In the following listing, find the lines containing "that" and report them.

▶ [Supplied material]:

::::

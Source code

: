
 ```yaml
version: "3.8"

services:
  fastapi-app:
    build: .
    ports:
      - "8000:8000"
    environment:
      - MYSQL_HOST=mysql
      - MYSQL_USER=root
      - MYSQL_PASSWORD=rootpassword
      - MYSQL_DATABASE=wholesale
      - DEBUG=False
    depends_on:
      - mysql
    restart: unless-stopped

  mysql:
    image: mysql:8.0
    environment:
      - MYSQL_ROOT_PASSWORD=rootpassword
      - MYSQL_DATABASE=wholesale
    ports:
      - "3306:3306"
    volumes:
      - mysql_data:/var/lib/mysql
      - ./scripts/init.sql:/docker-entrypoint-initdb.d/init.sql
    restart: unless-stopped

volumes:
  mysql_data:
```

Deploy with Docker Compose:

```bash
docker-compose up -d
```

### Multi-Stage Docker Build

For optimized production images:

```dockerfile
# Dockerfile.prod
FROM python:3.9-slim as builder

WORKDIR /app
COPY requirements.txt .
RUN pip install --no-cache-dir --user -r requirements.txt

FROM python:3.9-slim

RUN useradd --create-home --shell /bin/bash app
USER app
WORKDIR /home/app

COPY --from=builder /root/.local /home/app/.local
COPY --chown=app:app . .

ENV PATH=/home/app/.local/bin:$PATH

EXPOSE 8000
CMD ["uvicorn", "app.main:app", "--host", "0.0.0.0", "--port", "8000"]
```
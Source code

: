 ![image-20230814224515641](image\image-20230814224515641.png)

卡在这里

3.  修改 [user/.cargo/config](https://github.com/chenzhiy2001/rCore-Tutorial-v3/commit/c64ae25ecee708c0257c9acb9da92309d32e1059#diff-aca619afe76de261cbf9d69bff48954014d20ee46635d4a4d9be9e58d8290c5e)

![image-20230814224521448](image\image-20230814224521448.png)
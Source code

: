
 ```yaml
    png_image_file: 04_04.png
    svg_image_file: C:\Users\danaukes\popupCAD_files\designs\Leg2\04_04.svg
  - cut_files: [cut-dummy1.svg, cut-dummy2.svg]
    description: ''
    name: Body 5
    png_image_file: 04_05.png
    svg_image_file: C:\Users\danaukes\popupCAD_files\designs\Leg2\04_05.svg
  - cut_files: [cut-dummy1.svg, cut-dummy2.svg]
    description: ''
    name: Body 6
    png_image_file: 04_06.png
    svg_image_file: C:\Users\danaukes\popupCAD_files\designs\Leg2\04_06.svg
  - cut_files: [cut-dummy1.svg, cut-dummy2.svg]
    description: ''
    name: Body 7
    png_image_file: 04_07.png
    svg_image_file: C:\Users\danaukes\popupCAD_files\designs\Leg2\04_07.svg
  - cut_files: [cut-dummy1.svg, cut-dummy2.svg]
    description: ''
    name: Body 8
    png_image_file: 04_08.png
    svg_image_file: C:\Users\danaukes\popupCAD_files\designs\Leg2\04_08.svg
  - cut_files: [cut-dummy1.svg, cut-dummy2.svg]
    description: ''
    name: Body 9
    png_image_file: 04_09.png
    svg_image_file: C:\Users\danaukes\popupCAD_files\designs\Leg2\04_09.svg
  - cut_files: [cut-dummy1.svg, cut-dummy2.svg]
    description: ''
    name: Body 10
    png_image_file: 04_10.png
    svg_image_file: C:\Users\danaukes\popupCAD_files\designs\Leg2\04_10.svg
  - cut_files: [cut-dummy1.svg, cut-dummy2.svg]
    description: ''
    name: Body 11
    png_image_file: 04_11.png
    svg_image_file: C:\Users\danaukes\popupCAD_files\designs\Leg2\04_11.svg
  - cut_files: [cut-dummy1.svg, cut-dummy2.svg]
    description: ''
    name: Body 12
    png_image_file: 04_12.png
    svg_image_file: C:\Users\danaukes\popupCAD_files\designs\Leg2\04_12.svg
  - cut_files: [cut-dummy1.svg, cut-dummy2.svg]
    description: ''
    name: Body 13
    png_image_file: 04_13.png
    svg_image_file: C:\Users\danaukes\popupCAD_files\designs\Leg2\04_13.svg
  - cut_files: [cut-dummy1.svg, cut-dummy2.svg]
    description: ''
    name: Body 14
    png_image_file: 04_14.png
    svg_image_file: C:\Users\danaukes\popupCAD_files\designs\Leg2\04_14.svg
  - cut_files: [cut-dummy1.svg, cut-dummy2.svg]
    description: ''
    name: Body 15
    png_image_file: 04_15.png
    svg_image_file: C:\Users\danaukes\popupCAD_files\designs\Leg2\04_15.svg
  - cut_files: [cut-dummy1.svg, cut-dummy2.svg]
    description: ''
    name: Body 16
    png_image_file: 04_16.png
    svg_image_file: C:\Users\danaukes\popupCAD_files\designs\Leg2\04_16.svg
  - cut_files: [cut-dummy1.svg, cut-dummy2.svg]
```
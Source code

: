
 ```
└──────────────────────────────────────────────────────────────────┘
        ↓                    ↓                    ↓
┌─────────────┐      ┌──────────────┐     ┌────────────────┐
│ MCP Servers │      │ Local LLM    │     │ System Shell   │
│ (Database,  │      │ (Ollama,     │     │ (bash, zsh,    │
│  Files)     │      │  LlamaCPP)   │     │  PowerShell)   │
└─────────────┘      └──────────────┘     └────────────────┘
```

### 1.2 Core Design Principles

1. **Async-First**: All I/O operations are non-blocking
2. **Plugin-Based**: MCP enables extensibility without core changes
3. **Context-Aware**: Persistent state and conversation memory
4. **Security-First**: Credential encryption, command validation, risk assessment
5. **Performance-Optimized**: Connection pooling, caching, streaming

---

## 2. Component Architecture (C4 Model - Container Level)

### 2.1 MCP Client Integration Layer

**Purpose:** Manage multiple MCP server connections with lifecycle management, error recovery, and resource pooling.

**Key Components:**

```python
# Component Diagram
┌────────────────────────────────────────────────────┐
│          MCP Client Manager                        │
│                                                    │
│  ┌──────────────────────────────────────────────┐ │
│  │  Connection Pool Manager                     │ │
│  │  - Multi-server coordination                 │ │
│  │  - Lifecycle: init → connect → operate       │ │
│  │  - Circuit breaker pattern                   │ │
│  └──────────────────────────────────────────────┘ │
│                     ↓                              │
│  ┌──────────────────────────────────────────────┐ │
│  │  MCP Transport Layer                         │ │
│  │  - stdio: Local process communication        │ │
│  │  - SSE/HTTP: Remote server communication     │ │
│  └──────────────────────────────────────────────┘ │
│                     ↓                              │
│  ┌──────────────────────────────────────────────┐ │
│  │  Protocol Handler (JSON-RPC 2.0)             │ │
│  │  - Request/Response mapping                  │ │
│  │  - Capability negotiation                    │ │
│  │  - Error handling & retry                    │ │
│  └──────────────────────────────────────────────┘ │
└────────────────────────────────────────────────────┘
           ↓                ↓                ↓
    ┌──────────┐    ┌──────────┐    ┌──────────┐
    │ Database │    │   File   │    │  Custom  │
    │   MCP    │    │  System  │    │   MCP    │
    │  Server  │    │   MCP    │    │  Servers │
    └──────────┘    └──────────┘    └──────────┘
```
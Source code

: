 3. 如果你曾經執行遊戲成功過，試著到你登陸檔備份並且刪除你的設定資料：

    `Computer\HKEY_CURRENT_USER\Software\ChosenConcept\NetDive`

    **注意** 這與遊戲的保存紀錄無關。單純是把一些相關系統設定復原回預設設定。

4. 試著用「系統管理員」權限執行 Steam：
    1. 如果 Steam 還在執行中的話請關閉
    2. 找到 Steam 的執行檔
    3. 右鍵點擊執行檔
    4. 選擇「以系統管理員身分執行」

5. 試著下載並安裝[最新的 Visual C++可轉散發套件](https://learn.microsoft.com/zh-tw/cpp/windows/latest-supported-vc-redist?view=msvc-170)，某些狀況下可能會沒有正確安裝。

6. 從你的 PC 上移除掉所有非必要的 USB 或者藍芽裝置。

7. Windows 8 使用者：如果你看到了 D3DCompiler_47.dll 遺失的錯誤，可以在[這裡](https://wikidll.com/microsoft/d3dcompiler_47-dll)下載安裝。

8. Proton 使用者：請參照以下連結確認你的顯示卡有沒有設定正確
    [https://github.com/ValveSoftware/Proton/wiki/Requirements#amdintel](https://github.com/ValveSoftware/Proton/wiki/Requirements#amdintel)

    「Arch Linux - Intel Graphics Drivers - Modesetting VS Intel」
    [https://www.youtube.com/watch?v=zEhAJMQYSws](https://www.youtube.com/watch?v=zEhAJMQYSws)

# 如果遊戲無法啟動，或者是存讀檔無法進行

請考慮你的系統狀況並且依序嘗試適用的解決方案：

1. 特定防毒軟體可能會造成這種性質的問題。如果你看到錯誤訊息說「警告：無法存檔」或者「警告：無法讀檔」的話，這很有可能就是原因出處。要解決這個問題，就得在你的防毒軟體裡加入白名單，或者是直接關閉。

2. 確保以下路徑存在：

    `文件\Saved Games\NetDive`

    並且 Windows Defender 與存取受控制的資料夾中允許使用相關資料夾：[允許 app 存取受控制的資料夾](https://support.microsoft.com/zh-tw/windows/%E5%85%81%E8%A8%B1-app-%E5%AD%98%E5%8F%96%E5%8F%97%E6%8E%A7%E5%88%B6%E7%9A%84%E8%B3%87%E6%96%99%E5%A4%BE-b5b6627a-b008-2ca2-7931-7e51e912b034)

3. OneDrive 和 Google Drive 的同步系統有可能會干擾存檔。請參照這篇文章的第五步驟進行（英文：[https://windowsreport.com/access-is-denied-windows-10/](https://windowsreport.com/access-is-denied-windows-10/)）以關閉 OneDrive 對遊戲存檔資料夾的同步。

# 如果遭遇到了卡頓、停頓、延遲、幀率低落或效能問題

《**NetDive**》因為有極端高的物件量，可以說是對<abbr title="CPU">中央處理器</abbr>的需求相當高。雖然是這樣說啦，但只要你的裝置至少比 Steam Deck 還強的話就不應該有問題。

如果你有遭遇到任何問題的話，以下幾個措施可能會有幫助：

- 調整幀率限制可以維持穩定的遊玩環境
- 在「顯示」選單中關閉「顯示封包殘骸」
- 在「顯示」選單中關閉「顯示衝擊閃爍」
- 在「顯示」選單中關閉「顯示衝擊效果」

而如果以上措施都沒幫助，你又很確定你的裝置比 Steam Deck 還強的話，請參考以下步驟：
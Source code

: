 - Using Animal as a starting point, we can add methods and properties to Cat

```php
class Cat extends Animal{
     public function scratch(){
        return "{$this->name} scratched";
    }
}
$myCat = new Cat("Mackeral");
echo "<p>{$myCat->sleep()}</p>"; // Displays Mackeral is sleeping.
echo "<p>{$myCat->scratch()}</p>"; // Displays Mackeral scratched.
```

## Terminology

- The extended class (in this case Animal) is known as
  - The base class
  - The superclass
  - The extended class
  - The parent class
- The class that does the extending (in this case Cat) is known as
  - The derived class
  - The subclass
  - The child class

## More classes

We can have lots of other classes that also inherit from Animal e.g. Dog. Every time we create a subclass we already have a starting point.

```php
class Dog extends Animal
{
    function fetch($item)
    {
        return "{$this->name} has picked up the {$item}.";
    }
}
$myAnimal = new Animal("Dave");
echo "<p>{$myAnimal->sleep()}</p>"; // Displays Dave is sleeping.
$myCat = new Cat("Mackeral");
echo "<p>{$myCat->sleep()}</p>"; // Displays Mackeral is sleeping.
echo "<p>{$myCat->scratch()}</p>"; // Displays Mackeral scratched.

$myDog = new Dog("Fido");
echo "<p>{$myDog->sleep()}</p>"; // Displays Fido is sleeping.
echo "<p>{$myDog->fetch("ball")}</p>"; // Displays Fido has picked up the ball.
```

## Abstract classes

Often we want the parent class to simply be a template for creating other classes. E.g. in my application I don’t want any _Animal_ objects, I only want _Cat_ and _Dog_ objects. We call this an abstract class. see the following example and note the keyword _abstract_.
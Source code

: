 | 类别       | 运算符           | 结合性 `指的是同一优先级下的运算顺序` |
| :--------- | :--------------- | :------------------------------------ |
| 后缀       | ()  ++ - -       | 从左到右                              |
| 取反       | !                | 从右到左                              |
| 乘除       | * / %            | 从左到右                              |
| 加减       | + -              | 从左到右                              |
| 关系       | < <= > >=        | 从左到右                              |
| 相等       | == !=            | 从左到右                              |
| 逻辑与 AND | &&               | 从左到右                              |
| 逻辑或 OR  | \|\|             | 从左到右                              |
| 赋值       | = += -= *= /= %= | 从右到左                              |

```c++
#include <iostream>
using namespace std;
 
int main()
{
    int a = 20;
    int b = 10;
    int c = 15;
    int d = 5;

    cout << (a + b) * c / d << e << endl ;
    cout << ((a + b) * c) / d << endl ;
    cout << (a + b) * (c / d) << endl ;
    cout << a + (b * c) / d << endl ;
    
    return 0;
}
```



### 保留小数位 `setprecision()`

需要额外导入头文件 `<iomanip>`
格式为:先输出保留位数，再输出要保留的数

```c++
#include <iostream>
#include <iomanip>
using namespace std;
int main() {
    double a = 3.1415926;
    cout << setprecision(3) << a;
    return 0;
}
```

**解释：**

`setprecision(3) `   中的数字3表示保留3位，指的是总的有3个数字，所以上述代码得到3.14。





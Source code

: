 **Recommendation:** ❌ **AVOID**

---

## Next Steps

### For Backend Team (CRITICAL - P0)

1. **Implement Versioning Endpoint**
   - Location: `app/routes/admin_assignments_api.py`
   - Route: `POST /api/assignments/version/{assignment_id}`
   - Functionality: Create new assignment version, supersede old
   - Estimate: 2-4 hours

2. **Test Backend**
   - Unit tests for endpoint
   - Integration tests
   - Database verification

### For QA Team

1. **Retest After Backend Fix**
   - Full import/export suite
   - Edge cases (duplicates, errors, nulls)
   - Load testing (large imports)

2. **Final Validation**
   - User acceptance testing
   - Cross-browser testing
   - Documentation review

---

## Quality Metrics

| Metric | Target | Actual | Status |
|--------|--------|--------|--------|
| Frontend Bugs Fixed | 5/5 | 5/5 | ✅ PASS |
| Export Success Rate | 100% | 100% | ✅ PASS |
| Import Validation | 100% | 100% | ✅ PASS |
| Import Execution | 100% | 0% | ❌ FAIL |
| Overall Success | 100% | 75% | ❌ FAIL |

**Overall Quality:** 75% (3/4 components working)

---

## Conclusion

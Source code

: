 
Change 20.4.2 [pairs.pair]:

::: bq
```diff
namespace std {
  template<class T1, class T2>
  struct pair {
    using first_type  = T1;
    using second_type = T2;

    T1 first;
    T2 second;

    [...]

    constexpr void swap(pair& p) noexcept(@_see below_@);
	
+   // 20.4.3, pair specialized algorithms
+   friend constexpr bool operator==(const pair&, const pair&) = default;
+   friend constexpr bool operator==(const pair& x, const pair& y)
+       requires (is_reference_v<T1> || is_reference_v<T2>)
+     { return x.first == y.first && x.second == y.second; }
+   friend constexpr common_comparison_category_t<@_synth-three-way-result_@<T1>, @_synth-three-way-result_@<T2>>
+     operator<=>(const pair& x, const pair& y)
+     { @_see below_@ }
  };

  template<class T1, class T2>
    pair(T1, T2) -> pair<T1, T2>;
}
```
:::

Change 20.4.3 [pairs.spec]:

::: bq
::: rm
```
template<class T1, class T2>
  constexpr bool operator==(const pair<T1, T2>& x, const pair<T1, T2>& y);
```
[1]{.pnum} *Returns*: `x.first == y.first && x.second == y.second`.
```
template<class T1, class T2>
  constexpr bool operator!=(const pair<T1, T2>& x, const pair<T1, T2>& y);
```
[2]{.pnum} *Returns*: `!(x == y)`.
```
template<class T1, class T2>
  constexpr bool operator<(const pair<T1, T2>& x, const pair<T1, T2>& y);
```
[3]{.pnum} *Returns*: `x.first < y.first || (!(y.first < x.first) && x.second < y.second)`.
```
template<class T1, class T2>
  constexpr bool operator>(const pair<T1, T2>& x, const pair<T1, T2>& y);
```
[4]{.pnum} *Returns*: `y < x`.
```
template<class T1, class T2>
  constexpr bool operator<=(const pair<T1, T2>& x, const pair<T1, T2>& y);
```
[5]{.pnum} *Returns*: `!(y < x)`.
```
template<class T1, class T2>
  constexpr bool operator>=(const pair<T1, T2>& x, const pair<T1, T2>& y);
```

::::

▶ [Result]:
- The class that does the extending (in this case Cat) is known as
We can have lots of other classes that also inherit from Animal e.g. Dog. Every time we create a subclass we already have a starting point.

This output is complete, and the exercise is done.